We expected GIP to show effects comparable to Ex-4 because it activates similar downstream pathways. We observed an increase in insulin secretion and the secreted I:P ratio, indicating that GIP promotes the secretion of more mature ISGs. However, GIP stimulation led to significantly lower ISG density and intracellular I:P ratios compared to Ex-4. This suggests that while both incretins stimulate insulin secretion similarly, they have distinct effects on ISG maturation. Notably, GIP stimulation led to an increased number of ISGs and a reduction in ISG diameter, a hallmark of maturation. Although the mean ISG LAC did not increase as significantly as with Ex-4, the presence of many more ISGs in the GIP condition, along with the decrease in diameter, suggests that nascent ISGs may be undergoing early stages of maturation. This indicates some maturation is occurring, but not to the same extent as in the Ex-4 condition. Our observations may be linked to differences in expression levels of GLP-1R and GIP-R in INS-1E cells, or to potentially subtlety distinct signaling events between the two receptors.43

GIPR and GLP-1R agonism are key therapeutic targets for diabetes and other metabolic diseases.43,69,70 Our findings are intriguing given reports that GIP-R and GLP-1R agonists significantly increase C-peptide levels, I:P ratios, and overall β-cell health.71,72 The split actions of the incretins are particularly fascinating to think about in the context of dual agonism, wherein GLP-1R and GIPR agonists are co-administered.42,71 We also show that the effects of Ex-4 on increasing ISG density and enhancing I:P ratios are conserved in primary mouse β-cells. Notably, Ex-4’s impact on ISG density is observed throughout the entire β-cell, both at the periphery and interior. These results validate that short-term activation of GLP-1R enhances ISG maturation in primary mouse islets.

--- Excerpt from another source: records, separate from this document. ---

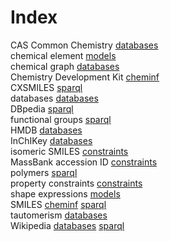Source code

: # Index


CAS Common Chemistry [databases](databases.md#tp5)<br />
chemical element [models](models.md#tp2)<br />
chemical graph [databases](databases.md#tp1)<br />
Chemistry Development Kit [cheminf](cheminf.md#tp2)<br />
CXSMILES [sparql](sparql.md#tp5)<br />
databases [databases](databases.md#tp4)<br />
DBpedia [sparql](sparql.md#tp3)<br />
functional groups [sparql](sparql.md#tp6)<br />
HMDB [databases](databases.md#tp7)<br />
InChIKey [databases](databases.md#tp2)<br />
isomeric SMILES [constraints](constraints.md#tp2)<br />
MassBank accession ID [constraints](constraints.md#tp3)<br />
polymers [sparql](sparql.md#tp4)<br />
property constraints [constraints](constraints.md#tp1)<br />
shape expressions [models](models.md#tp1)<br />
SMILES [cheminf](cheminf.md#tp1) [sparql](sparql.md#tp2)<br />
tautomerism [databases](databases.md#tp3)<br />
Wikipedia [databases](databases.md#tp6) [sparql](sparql.md#tp1)
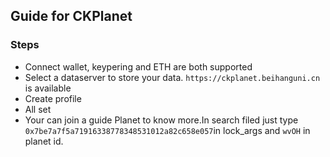 ## Guide for CKPlanet
### Steps 
- Connect  wallet, keypering and ETH are both supported
- Select a dataserver to store your data. `https://ckplanet.beihanguni.cn` is available
- Create profile
- All set
- Your can join a guide Planet to know more.In search filed just type `0x7be7a7f5a71916338778348531012a82c658e057`in lock_args and `wvOH` in planet id.

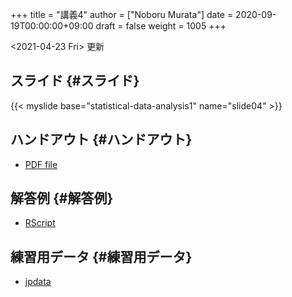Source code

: +++
title = "講義4"
author = ["Noboru Murata"]
date = 2020-09-19T00:00:00+09:00
draft = false
weight = 1005
+++

<span class="timestamp-wrapper"><span class="timestamp">&lt;2021-04-23 Fri&gt; </span></span> 更新


## スライド {#スライド}

{{< myslide base="statistical-data-analysis1" name="slide04" >}}


## ハンドアウト {#ハンドアウト}

-   [PDF file](https://noboru-murata.github.io/statistical-data-analysis1/pdfs/slide04.pdf)


## 解答例 {#解答例}

-   [RScript](https://noboru-murata.github.io/statistical-data-analysis1/code/slide04.R)


## 練習用データ {#練習用データ}

-   [jpdata](https://noboru-murata.github.io/statistical-data-analysis1/zips/jpdata.zip)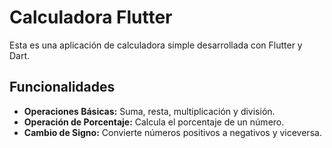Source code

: # Calculadora Flutter

Esta es una aplicación de calculadora simple desarrollada con Flutter y Dart. 

## Funcionalidades

- **Operaciones Básicas:** Suma, resta, multiplicación y división.
- **Operación de Porcentaje:** Calcula el porcentaje de un número.
- **Cambio de Signo:** Convierte números positivos a negativos y viceversa.


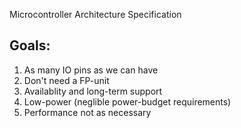 Microcontroller Architecture Specification

## Goals:
1. As many IO pins as we can have
2. Don't need a FP-unit
3. Availablity and long-term support
4. Low-power (neglible power-budget requirements)
5. Performance not as necessary
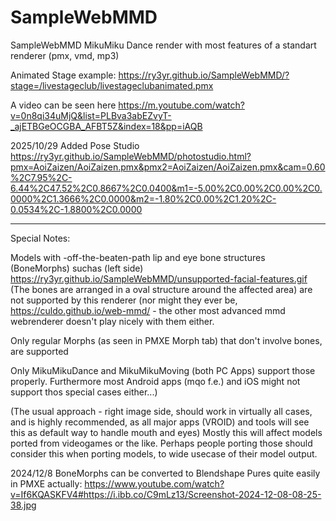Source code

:# SampleWebMMD
SampleWebMMD MikuMiku Dance render with most features of a standart renderer (pmx, vmd, mp3)

Animated Stage example: https://ry3yr.github.io/SampleWebMMD/?stage=/livestageclub/livestageclubanimated.pmx

A video can be seen here
https://m.youtube.com/watch?v=0n8qi34uMjQ&list=PLBva3abEZvyT-_ajETBGeOCGBA_AFBT5Z&index=18&pp=iAQB

2025/10/29 Added Pose Studio https://ry3yr.github.io/SampleWebMMD/photostudio.html?pmx=AoiZaizen/AoiZaizen.pmx&pmx2=AoiZaizen/AoiZaizen.pmx&cam=0.60%2C7.95%2C-6.44%2C47.52%2C0.8667%2C0.0400&m1=-5.00%2C0.00%2C0.00%2C0.0000%2C1.3666%2C0.0000&m2=-1.80%2C0.00%2C1.20%2C-0.0534%2C-1.8800%2C0.0000
______________________

Special Notes:

Models with -off-the-beaten-path lip and eye bone structures (BoneMorphs) suchas (left side)
https://ry3yr.github.io/SampleWebMMD/unsupported-facial-features.gif
(The bones are arranged in a oval structure around the affected area)
are not supported by this renderer
(nor might they ever be, https://culdo.github.io/web-mmd/ - the other most advanced mmd webrenderer doesn't play nicely with them either.

Only regular Morphs (as seen in PMXE Morph tab) that don't involve bones, are supported


Only MikuMikuDance and MikuMikuMoving (both PC Apps) support those properly.
Furthermore most Android apps (mqo f.e.) and iOS might not support thos special cases either...)

(The usual approach - right image side, should work in virtually all cases,
and is highly recommended, as all major apps (VROID) and tools will see this as default way to handle mouth and eyes)
Mostly this will affect models ported from videogames or the like.
Perhaps people porting those should consider this when porting models,
to wide usecase of their model output.

2024/12/8 BoneMorphs can be converted to Blendshape Pures quite easily in PMXE actually: https://www.youtube.com/watch?v=If6KQASKFV4#https://i.ibb.co/C9mLz13/Screenshot-2024-12-08-08-25-38.jpg


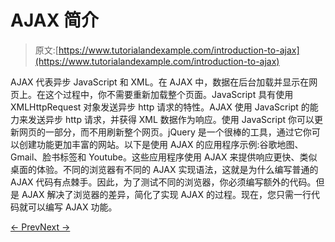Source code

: # AJAX 简介

> 原文:[https://www.tutorialandexample.com/introduction-to-ajax](https://www.tutorialandexample.com/introduction-to-ajax)

AJAX 代表异步 JavaScript 和 XML。在 AJAX 中，数据在后台加载并显示在网页上。在这个过程中，你不需要重新加载整个页面。JavaScript 具有使用 XMLHttpRequest 对象发送异步 http 请求的特性。AJAX 使用 JavaScript 的能力来发送异步 http 请求，并获得 XML 数据作为响应。使用 JavaScript 你可以更新网页的一部分，而不用刷新整个网页。jQuery 是一个很棒的工具，通过它你可以创建功能更加丰富的网站。以下是使用 AJAX 的应用程序示例:谷歌地图、Gmail、脸书标签和 Youtube。这些应用程序使用 AJAX 来提供响应更快、类似桌面的体验。不同的浏览器有不同的 AJAX 实现语法，这就是为什么编写普通的 AJAX 代码有点棘手。因此，为了测试不同的浏览器，你必须编写额外的代码。但是 AJAX 解决了浏览器的差异，简化了实现 AJAX 的过程。现在，您只需一行代码就可以编写 AJAX 功能。

[← Prev](https://www.tutorialandexample.com/jquery-css-method)[Next →](https://www.tutorialandexample.com/jquery-load-method)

Methodological Limitations

While our 30-minute stimulation time focuses on the second phase of insulin secretion, it may not reflect the peak effect on maturation for all stimuli. Longer stimulation periods often affect gene regulation, confounding the shorter, more dynamic pH or metabolite flux changes with transcriptional or translational changes. We previously showed that stimuli induce density changes in IGS as early as 1 minute after stimulation18,21, but it is not possible at this time to include multiple timepoints for each drug condition. Future studies targeting additional time points with SXT may reveal additional transient structural states of ISGs.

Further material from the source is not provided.